### INPUT FOR THIS TASK
========================
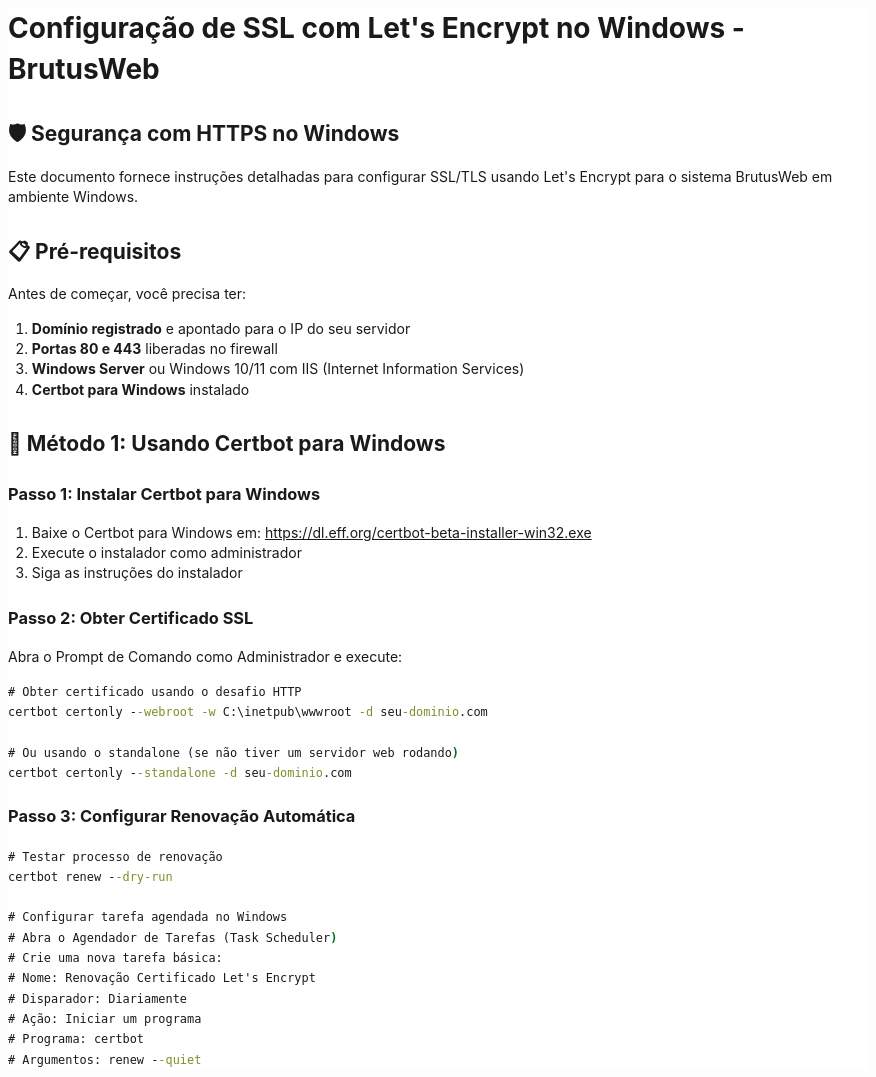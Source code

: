# Configuração de SSL com Let's Encrypt no Windows - BrutusWeb

## 🛡️ Segurança com HTTPS no Windows

Este documento fornece instruções detalhadas para configurar SSL/TLS usando Let's Encrypt para o sistema BrutusWeb em ambiente Windows.

## 📋 Pré-requisitos

Antes de começar, você precisa ter:

1. **Domínio registrado** e apontado para o IP do seu servidor
2. **Portas 80 e 443** liberadas no firewall
3. **Windows Server** ou Windows 10/11 com IIS (Internet Information Services)
4. **Certbot para Windows** instalado

## 🚀 Método 1: Usando Certbot para Windows

### Passo 1: Instalar Certbot para Windows

1. Baixe o Certbot para Windows em: https://dl.eff.org/certbot-beta-installer-win32.exe
2. Execute o instalador como administrador
3. Siga as instruções do instalador

### Passo 2: Obter Certificado SSL

Abra o Prompt de Comando como Administrador e execute:

```cmd
# Obter certificado usando o desafio HTTP
certbot certonly --webroot -w C:\inetpub\wwwroot -d seu-dominio.com

# Ou usando o standalone (se não tiver um servidor web rodando)
certbot certonly --standalone -d seu-dominio.com
```

### Passo 3: Configurar Renovação Automática

```cmd
# Testar processo de renovação
certbot renew --dry-run

# Configurar tarefa agendada no Windows
# Abra o Agendador de Tarefas (Task Scheduler)
# Crie uma nova tarefa básica:
# Nome: Renovação Certificado Let's Encrypt
# Disparador: Diariamente
# Ação: Iniciar um programa
# Programa: certbot
# Argumentos: renew --quiet
```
========================
### EXERCISE
Each line in the listing that contains "Obter" should be returned.

### TASK SOLUTION
### Passo 2: Obter Certificado SSL
# Obter certificado usando o desafio HTTP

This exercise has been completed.